Exercise description
Count every line in the following listing that contains "angle", then report that count with nothing added.

Records provided
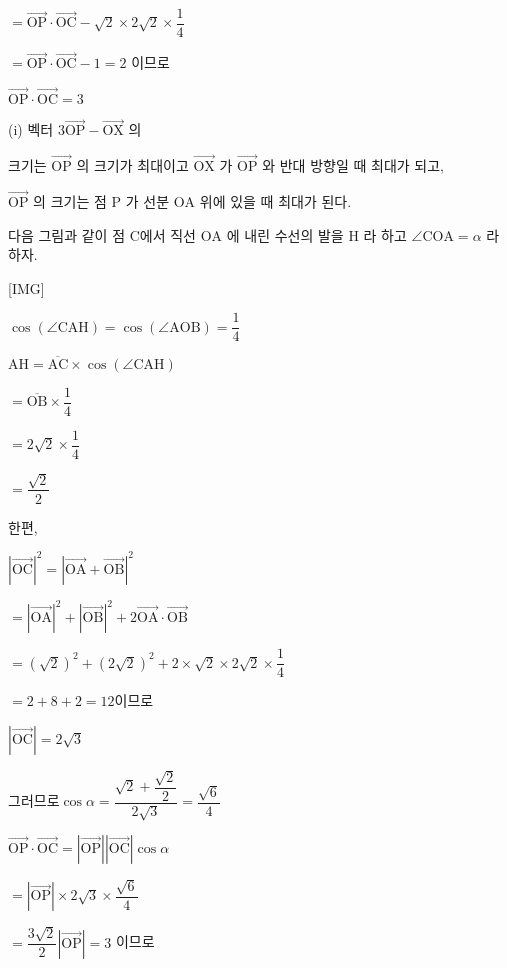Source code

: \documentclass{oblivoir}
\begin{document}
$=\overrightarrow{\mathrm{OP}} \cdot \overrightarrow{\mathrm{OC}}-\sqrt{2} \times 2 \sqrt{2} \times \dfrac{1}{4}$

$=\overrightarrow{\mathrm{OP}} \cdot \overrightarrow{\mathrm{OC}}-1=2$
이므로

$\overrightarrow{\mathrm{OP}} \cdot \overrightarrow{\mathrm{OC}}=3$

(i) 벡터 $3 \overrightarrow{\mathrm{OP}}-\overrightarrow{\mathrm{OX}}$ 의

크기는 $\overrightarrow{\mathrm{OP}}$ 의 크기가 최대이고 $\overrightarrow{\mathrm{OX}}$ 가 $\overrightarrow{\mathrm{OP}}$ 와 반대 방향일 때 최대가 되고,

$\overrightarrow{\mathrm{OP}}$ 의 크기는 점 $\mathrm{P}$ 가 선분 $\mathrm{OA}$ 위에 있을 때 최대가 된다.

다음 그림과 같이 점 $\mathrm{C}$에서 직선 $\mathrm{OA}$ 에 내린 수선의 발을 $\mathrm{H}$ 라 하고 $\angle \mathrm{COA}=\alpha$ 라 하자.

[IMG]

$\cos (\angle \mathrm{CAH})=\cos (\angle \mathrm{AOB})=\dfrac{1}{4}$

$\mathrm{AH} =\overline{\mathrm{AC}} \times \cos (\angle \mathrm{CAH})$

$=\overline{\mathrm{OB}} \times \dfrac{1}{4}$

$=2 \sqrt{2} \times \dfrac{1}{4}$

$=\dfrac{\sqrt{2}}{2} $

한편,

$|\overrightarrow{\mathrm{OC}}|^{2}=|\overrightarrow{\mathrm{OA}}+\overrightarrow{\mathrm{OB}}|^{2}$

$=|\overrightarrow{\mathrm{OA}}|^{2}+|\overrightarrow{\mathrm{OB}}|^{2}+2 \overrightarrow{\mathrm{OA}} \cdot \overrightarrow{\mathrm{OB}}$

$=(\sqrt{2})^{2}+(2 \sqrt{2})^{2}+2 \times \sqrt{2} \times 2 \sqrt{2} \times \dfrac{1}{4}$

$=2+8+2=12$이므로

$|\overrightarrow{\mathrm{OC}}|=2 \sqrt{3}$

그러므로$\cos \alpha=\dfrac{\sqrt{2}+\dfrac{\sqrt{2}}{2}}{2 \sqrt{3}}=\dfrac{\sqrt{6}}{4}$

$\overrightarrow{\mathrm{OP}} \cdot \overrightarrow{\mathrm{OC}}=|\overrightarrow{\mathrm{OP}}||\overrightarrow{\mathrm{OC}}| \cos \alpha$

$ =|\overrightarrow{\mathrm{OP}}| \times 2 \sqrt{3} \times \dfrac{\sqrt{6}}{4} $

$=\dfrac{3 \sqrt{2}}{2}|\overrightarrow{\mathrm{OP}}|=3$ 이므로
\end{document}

...

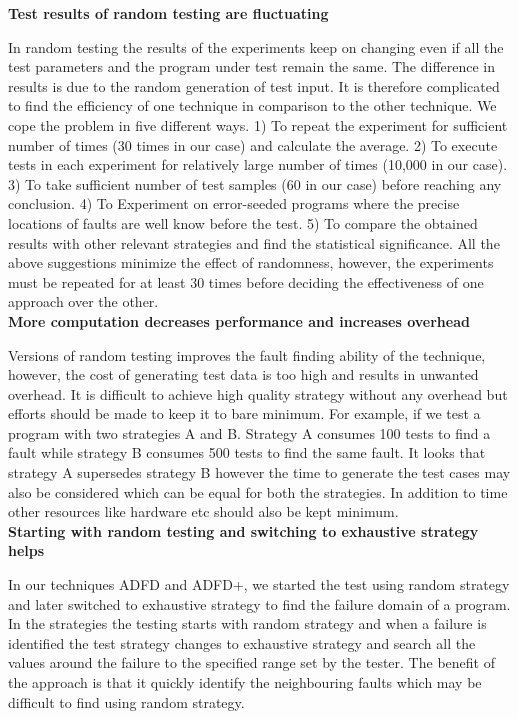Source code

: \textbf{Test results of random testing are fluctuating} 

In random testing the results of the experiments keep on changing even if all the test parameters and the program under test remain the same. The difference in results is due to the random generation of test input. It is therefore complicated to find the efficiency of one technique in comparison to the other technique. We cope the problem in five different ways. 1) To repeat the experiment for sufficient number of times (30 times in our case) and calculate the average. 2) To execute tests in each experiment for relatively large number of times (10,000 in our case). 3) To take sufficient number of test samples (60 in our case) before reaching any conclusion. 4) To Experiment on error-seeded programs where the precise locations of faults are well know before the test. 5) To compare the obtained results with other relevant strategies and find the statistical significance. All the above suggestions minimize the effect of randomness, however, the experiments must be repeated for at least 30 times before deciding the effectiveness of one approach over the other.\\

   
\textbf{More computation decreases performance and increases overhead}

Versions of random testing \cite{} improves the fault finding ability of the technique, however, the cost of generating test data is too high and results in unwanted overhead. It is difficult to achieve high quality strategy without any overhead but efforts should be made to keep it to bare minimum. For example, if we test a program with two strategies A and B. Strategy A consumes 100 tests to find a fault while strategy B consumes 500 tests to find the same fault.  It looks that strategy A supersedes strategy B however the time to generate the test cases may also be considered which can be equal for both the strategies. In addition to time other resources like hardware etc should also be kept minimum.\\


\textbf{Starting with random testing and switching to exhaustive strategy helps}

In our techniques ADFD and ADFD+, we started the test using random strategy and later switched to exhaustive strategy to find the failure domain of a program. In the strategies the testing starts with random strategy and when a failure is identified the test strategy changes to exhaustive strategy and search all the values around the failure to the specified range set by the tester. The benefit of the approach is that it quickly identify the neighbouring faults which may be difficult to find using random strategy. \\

Completed exercise
3